MR_Integer	MR_hash_string(MR_ConstString);
MR_Integer	MR_hash_string2(MR_ConstString);
MR_Integer	MR_hash_string3(MR_ConstString);

#if defined(MR_GNUC)
#define MR_hash_string(s)						\
	({								\
	 	MR_Integer hash_string_result;				\
		MR_CHECK_EXPR_TYPE(s, MR_ConstString);			\
		MR_do_hash_string(hash_string_result, s);		\
		hash_string_result;					\
	})

#define MR_hash_string2(s)						\
	({								\
	 	MR_Integer hash_string_result;				\
		MR_CHECK_EXPR_TYPE(s, MR_ConstString);			\
		MR_do_hash_string2(hash_string_result, s);		\
		hash_string_result;					\
	})

#define MR_hash_string3(s)						\
	({								\
	 	MR_Integer hash_string_result;				\
		MR_CHECK_EXPR_TYPE(s, MR_ConstString);			\
		MR_do_hash_string3(hash_string_result, s);		\
		hash_string_result;					\
	})
#endif

/*
** If we are not using gcc, the actual definitions of these functions
** are runtime/mercury_string.c; they use the macros below.
*/

#define MR_HASH_STRING_FUNC_BODY					\
	   MR_Integer hash_string_result;				\
	   MR_do_hash_string(hash_string_result, s);			\
	   return hash_string_result;
#define MR_HASH_STRING2_FUNC_BODY					\
	   MR_Integer hash_string_result;				\
	   MR_do_hash_string2(hash_string_result, s);			\
	   return hash_string_result;
#define MR_HASH_STRING3_FUNC_BODY					\
	   MR_Integer hash_string_result;				\
	   MR_do_hash_string3(hash_string_result, s);			\
	   return hash_string_result;

/*
** A version of strcmp to which we can pass Mercury words
** without having to cast the arguments first.
*/

#define MR_strcmp(s, t) 	strcmp((const char *)(s), (const char *)(t))

/*
** Return an MR_String which has been created using the format string,
** fmt, passed to sprintf.  If memory profiling is turned on, record the
** allocation as coming from proclabel.  The MR_String returned has been
** allocated on the mercury heap using MR_allocate_aligned_string_msg.
**
** BEWARE: this may modify the saved copy of `MR_hp', so it must only be
** called from places where the saved copy of `MR_hp' is valid.
** You will generally need to call MR_{save/restore}_transient_hp()
** before/after calling this function.
*/

MR_String MR_make_string(MR_AllocSiteInfoPtr alloc_id, const char *fmt, ...);

/*
** True if c is an ASCII code point, i.e.
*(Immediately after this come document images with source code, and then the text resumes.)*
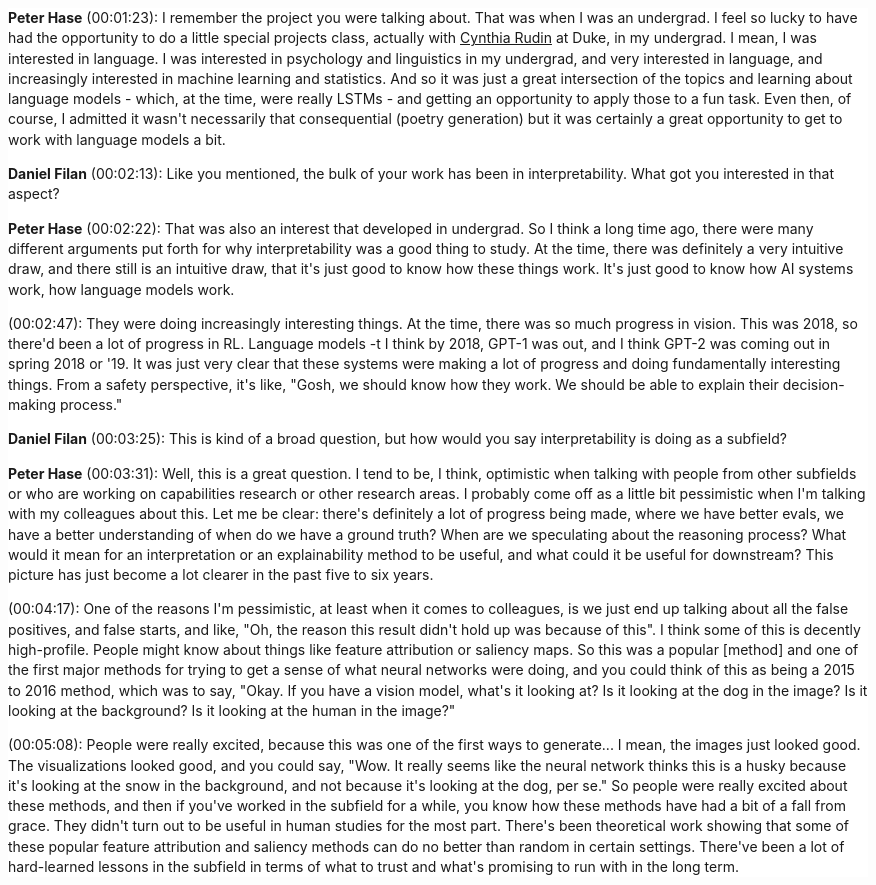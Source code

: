 **Peter Hase** (00:01:23):
I remember the project you were talking about. That was when I was an undergrad. I feel so lucky to have had the opportunity to do a little special projects class, actually with [Cynthia Rudin](https://users.cs.duke.edu/~cynthia/) at Duke, in my undergrad. I mean, I was interested in language. I was interested in psychology and linguistics in my undergrad, and very interested in language, and increasingly interested in machine learning and statistics. And so it was just a great intersection of the topics and learning about language models - which, at the time, were really LSTMs - and getting an opportunity to apply those to a fun task. Even then, of course, I admitted it wasn't necessarily that consequential (poetry generation) but it was certainly a great opportunity to get to work with language models a bit.

**Daniel Filan** (00:02:13):
Like you mentioned, the bulk of your work has been in interpretability. What got you interested in that aspect?

**Peter Hase** (00:02:22):
That was also an interest that developed in undergrad. So I think a long time ago, there were many different arguments put forth for why interpretability was a good thing to study. At the time, there was definitely a very intuitive draw, and there still is an intuitive draw, that it's just good to know how these things work. It's just good to know how AI systems work, how language models work.

(00:02:47):
They were doing increasingly interesting things. At the time, there was so much progress in vision. This was 2018, so there'd been a lot of progress in RL. Language models -t I think by 2018, GPT-1 was out, and I think GPT-2 was coming out in spring 2018 or '19. It was just very clear that these systems were making a lot of progress and doing fundamentally interesting things. From a safety perspective, it's like, "Gosh, we should know how they work. We should be able to explain their decision-making process."

**Daniel Filan** (00:03:25):
This is kind of a broad question, but how would you say interpretability is doing as a subfield?

**Peter Hase** (00:03:31):
Well, this is a great question. I tend to be, I think, optimistic when talking with people from other subfields or who are working on capabilities research or other research areas. I probably come off as a little bit pessimistic when I'm talking with my colleagues about this. Let me be clear: there's definitely a lot of progress being made, where we have better evals, we have a better understanding of when do we have a ground truth? When are we speculating about the reasoning process? What would it mean for an interpretation or an explainability method to be useful, and what could it be useful for downstream? This picture has just become a lot clearer in the past five to six years.

(00:04:17):
One of the reasons I'm pessimistic, at least when it comes to colleagues, is we just end up talking about all the false positives, and false starts, and like, "Oh, the reason this result didn't hold up was because of this". I think some of this is decently high-profile. People might know about things like feature attribution or saliency maps. So this was a popular [method] and one of the first major methods for trying to get a sense of what neural networks were doing, and you could think of this as being a 2015 to 2016 method, which was to say, "Okay. If you have a vision model, what's it looking at? Is it looking at the dog in the image? Is it looking at the background? Is it looking at the human in the image?"

(00:05:08):
People were really excited, because this was one of the first ways to generate... I mean, the images just looked good. The visualizations looked good, and you could say, "Wow. It really seems like the neural network thinks this is a husky because it's looking at the snow in the background, and not because it's looking at the dog, per se." So people were really excited about these methods, and then if you've worked in the subfield for a while, you know how these methods have had a bit of a fall from grace. They didn't turn out to be useful in human studies for the most part. There's been theoretical work showing that some of these popular feature attribution and saliency methods can do no better than random in certain settings. There've been a lot of hard-learned lessons in the subfield in terms of what to trust and what's promising to run with in the long term.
U+0000..U+007f.
*/
#define MR_is_ascii(c)              ((unsigned)(c) <= 0x7f)

/*
** True if c is a Unicode surrogate code point, i.e. U+D800..U+DFFF.
*/
#define MR_is_surrogate(c)          (((unsigned)(c) & 0xF800) == 0xD800)

/*
** UTF-8 manipulation
*/

#define MR_utf8_is_single_byte(c)   (((unsigned)(c) & 0x80) == 0)
#define MR_utf8_is_lead_byte(c)     (((unsigned)(c) - 0xC0) < 0x3E)
#define MR_utf8_is_trail_byte(c)    (((unsigned)(c) & 0xC0) == 0x80)

/*
** Advance `*pos' to the beginning of the next code point in `s'.
** If `*pos' is already at the end of the string then return MR_FALSE
** without modifying `*pos'.
*/
extern MR_bool  MR_utf8_next(const MR_String s_, MR_Integer *pos);

/*
** Rewind `*pos' to the beginning of the previous code point in `s'.
** If `*pos' is already at the beginning of the string then return MR_FALSE
** without modifying `*pos'.
*/
extern MR_bool  MR_utf8_prev(const MR_String s_, MR_Integer *pos);

/*
** Decode and return the code point beginning at `pos' in `s'.
** Return 0 if at the end of the string (i.e. the NUL terminator).
** If an illegal code sequence exists at that offset, return -2.
**
** The _mb version requires s[pos] to be the lead byte of a multibyte code
** point.
*/
extern MR_int_least32_t MR_utf8_get(const MR_String s, MR_Integer pos);
extern MR_int_least32_t MR_utf8_get_mb(const MR_String s, MR_Integer pos,
    int *width);

/*
** Decode the code point beginning at `pos' in `s', and advance `*pos'.
** The _mb version requires s[pos] to be the lead byte of a multibyte code
** point.
*/
extern MR_int_least32_t MR_utf8_get_next(const MR_String s, MR_Integer *pos);
extern MR_int_least32_t MR_utf8_get_next_mb(const MR_String s,
    MR_Integer *pos);

/*
** Rewind `*pos' to the beginning of the previous code point in `s'
** and return that code code.
** Return -1 if `*pos' is already at the beginning of the string.
*/
extern MR_int_least32_t MR_utf8_prev_get(const MR_String s, MR_Integer *pos);

/*
** Return the number of bytes required to encode the code point `c' in UTF-8.
*/
extern size_t   MR_utf8_width(MR_Char c);

/*
** Encode the code point `c' into the buffer `s'.
** Return the number of bytes used.
*/
extern size_t   MR_utf8_encode(char s[], MR_Char c);

/*
** Return MR_TRUE iff `s' contains a valid UTF-8 encoded string.
*/
extern MR_bool  MR_utf8_verify(const MR_String s);

#endif /* not MERCURY_STRING_H */